> [Problem details] Print the listing as it stands, omitting all images.

> [Extracted material]
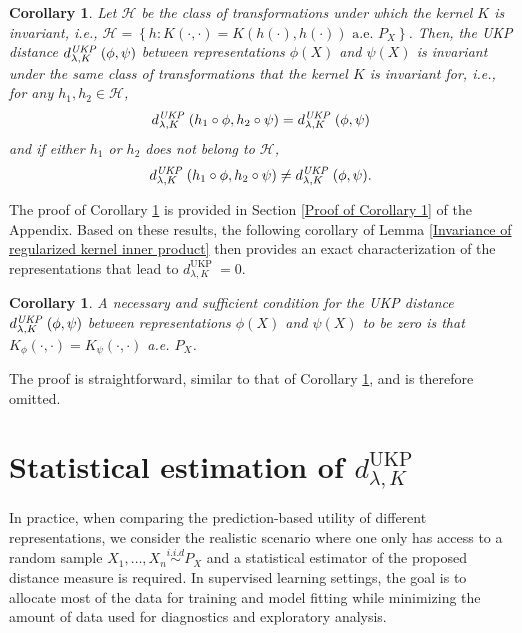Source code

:\documentclass[11pt]{article}
\newcommand{\repone}{\phi}
\newcommand{\reptwo}{\psi}
\newcommand{\metricstname}{UKP }
\theoremstyle{plain}
\newcounter{corollarynno}
\newtheorem{corollary}[corollarynno]{Corollary}
\begin{document}
\begin{corollary}
\label{corollary 1}
Let $\mathcal{H}$ be the class of transformations under which the kernel $K$ is invariant, i.e., $\mathcal{H} = \left\{h : K(\cdot,\cdot) = K(h(\cdot),h(\cdot))\textrm{ a.e. } P_{X}\right\}$. Then, the \emph{\metricstname} distance $d_{\lambda,K}^{\emph{\metricstname}}(\repone,\reptwo)$ between representations $\repone(X)$ and $\reptwo(X)$ is invariant under the same class of transformations that the kernel $K$ is invariant for, i.e., for any $h_{1},h_{2} \in \mathcal{H}$, 
\[
d_{\lambda,K}^{\emph{\metricstname}}(h_{1} \circ \repone,h_{2} \circ \reptwo) = d_{\lambda,K}^{\emph{\metricstname}}(\repone,\reptwo)
\]
and if either $h_{1}$ or $h_{2}$ does not belong to $\mathcal{H}$, \[
d_{\lambda,K}^{\emph{\metricstname}}(h_{1} \circ \repone,h_{2} \circ \reptwo) \neq d_{\lambda,K}^{\emph{\metricstname}}(\repone,\reptwo).
\]
\end{corollary}

The proof of Corollary \ref{corollary 1} is provided in Section  \ref{Proof of Corollary 1} of the Appendix. Based on these results, the following corollary of Lemma \ref{Invariance of regularized kernel inner product} then provides an exact characterization of the representations that lead to $d_{\lambda,K}^{\text{\metricstname}}=0$.

\begin{corollary}\label{corollary 2}
    A necessary and sufficient condition for the \emph{\metricstname} distance $d_{\lambda,K}^{\emph{\metricstname}}(\repone,\reptwo)$ between representations $\repone(X)$ and $\reptwo(X)$ to be zero is that $K_{\repone}(\cdot,\cdot) = K_{\reptwo}(\cdot,\cdot)$ a.e. $P_{X}$.
\end{corollary}

The proof is straightforward, similar to that of Corollary \ref{corollary 1}, and is therefore omitted.

\section{Statistical estimation of $d_{\lambda,K}^{\text{\metricstname}}$} \label{statistical estimation of UKP}

In practice, when comparing the prediction-based utility of different representations, we consider the realistic scenario where one only has access to a random sample $X_{1},\dots, X_{n} \overset{i.i.d}{\sim}P_{X}$ and a statistical estimator of the proposed distance measure is required. In supervised learning settings, the goal is to allocate most of the data for training and model fitting while minimizing the amount of data used for diagnostics and exploratory analysis.
\end{document}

> [Task answer]
Source code

:\documentclass[11pt]{article}
\newcommand{\repone}{\phi}
\newcommand{\reptwo}{\psi}
\newcommand{\metricstname}{UKP }
\theoremstyle{plain}
\newcounter{corollarynno}
\newtheorem{corollary}[corollarynno]{Corollary}
\begin{document}
\begin{corollary}
\label{corollary 1}
Let $\mathcal{H}$ be the class of transformations under which the kernel $K$ is invariant, i.e., $\mathcal{H} = \left\{h : K(\cdot,\cdot) = K(h(\cdot),h(\cdot))\textrm{ a.e. } P_{X}\right\}$. Then, the \emph{\metricstname} distance $d_{\lambda,K}^{\emph{\metricstname}}(\repone,\reptwo)$ between representations $\repone(X)$ and $\reptwo(X)$ is invariant under the same class of transformations that the kernel $K$ is invariant for, i.e., for any $h_{1},h_{2} \in \mathcal{H}$, 
\[
d_{\lambda,K}^{\emph{\metricstname}}(h_{1} \circ \repone,h_{2} \circ \reptwo) = d_{\lambda,K}^{\emph{\metricstname}}(\repone,\reptwo)
\]
and if either $h_{1}$ or $h_{2}$ does not belong to $\mathcal{H}$, \[
d_{\lambda,K}^{\emph{\metricstname}}(h_{1} \circ \repone,h_{2} \circ \reptwo) \neq d_{\lambda,K}^{\emph{\metricstname}}(\repone,\reptwo).
\]
\end{corollary}

The proof of Corollary \ref{corollary 1} is provided in Section  \ref{Proof of Corollary 1} of the Appendix. Based on these results, the following corollary of Lemma \ref{Invariance of regularized kernel inner product} then provides an exact characterization of the representations that lead to $d_{\lambda,K}^{\text{\metricstname}}=0$.

\begin{corollary}\label{corollary 2}
    A necessary and sufficient condition for the \emph{\metricstname} distance $d_{\lambda,K}^{\emph{\metricstname}}(\repone,\reptwo)$ between representations $\repone(X)$ and $\reptwo(X)$ to be zero is that $K_{\repone}(\cdot,\cdot) = K_{\reptwo}(\cdot,\cdot)$ a.e. $P_{X}$.
\end{corollary}

The proof is straightforward, similar to that of Corollary \ref{corollary 1}, and is therefore omitted.

\section{Statistical estimation of $d_{\lambda,K}^{\text{\metricstname}}$} \label{statistical estimation of UKP}

In practice, when comparing the prediction-based utility of different representations, we consider the realistic scenario where one only has access to a random sample $X_{1},\dots, X_{n} \overset{i.i.d}{\sim}P_{X}$ and a statistical estimator of the proposed distance measure is required. In supervised learning settings, the goal is to allocate most of the data for training and model fitting while minimizing the amount of data used for diagnostics and exploratory analysis.
\end{document}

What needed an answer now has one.